Japanese IT vendor unveils three cloud computing services for companies in Southeast Asia, marking start of long-term cloud roadmap aimed at solving some of society's most pressing needs, reveal execs.
Written by Kevin Kwang, Contributor

SINGAPORE--Fujitsu has introduced three cloud-based services here, and on a wider scale Southeast Asia, which the company hopes will cover the spectrum of needs for small and midsize businesses (SMBs) and large enterprises. Beyond this, the Japanese IT vendor is looking to create complex cloud offerings that comprise multiple workflows to create a "human-centric society", executives shared.

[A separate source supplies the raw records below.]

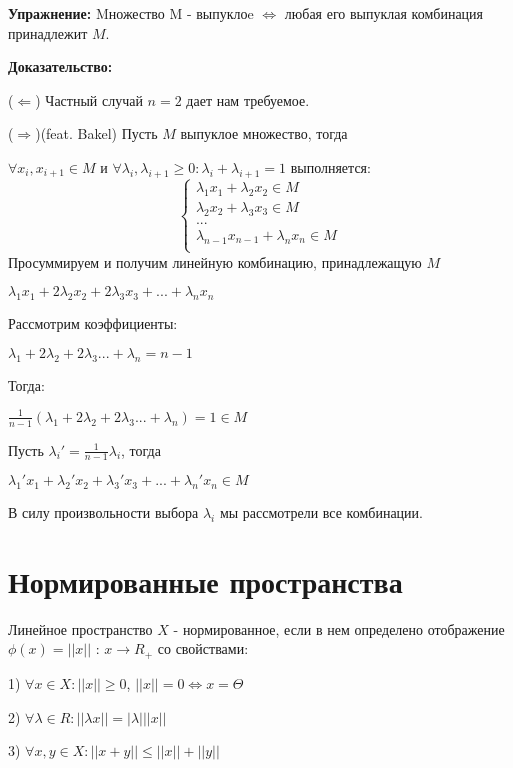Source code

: \documentclass[12pt, english]{article}
\begin{document}
\textbf{Упражнение:}
	Mножество M - выпуклоe $\Leftrightarrow$ любая его выпуклая комбинация принадлежит $M$.
	
\textbf{Доказательство:}
	
	($\Leftarrow$) Частный случай $n = 2$ дает нам требуемое.
	
	($\Rightarrow$)(feat. Bakel) Пусть $M$ выпуклое множество, тогда
	
	$\forall x_i, x_{i+1}\in M$ и $\forall \lambda_i , \lambda_{i+1} \ge 0 : \lambda_i + \lambda_{i+1} = 1$ выполняется:	
$$
\begin{cases}
  	\lambda_1 x_1 + \lambda_2 x_2 \in M \\
    \lambda_2 x_2 + \lambda_3 x_3 \in M \\ 
    ... \\
    \lambda_{n-1} x_{n-1} + \lambda_n x_n \in M \\ 
\end{cases}
$$	
Просуммируем и получим линейную комбинацию, принадлежащую $M$
	
	$\lambda_1 x_1 + 2\lambda_2 x_2 + 2\lambda_3 x_3 + ... + \lambda_n x_n$
	
	Рассмотрим коэффициенты:
	
	$\lambda_1  + 2\lambda_2 + 2\lambda_3 ...+  \lambda_n = n - 1$
	
	Тогда:
	
	$\frac{1}{n-1}(\lambda_1  + 2\lambda_2 + 2\lambda_3 ...+  \lambda_n) = 1 \in M$
	
	Пусть $\lambda_i' = \frac{1}{n-1}\lambda_i$, тогда
	
	$\lambda_1' x_1  + \lambda_2' x_2 + \lambda_3' x_3 + ...+  \lambda_n' x_n \in M$ 
	
	В силу произвольности выбора $\lambda_i$ мы рассмотрели все комбинации.
	
	
	
	
	
	
	
	
\section{Нормированные пространства}
		Линейное пространство $X$ - нормированное, если в нем определено отображение $\phi(x) = ||x||$ : $ x \to R_+$ со свойствами:
		
		1) $\forall x \in X: ||x|| \ge 0$, $||x|| = 0 \Leftrightarrow x = \Theta$
		
		2) $\forall \lambda \in R:  || \lambda x || = |\lambda|||x||$
		
		3) $\forall x,y \in X : ||x + y || \leq ||x|| + ||y||$
	
\end{document}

Wong Heng Chew, president of Fujitsu Asia, said on Thursday it launched its Global Cloud Platform, SAP infrastructure-as-a-service (IaaS) and suite of cloud professional services as part of the company's decision to make cloud a cornerstone of its overall business strategy. These services were first launched in Japan, followed by Australia and New Zealand in February. The new services were also introduced in the United States, United Kingdom and Germany this week, alongside the Singapore launch, he added.

Wong told ZDNet Asia during an interview that Fujitsu expects cloud services to account for 30 percent of the company's new businesses by 2015. Additionally, it invested US$1 billion in 2010 and is investing a further US$1.2 billion this year to bolster its cloud business, he revealed.

Elaborating on the new services, Craig Baty, CTO of Fujitsu Australia who was also present at the interview, said the SAP IaaS offering is an example of the company's Local Platform, which allows for customization according to the characteristics and needs of each individual market.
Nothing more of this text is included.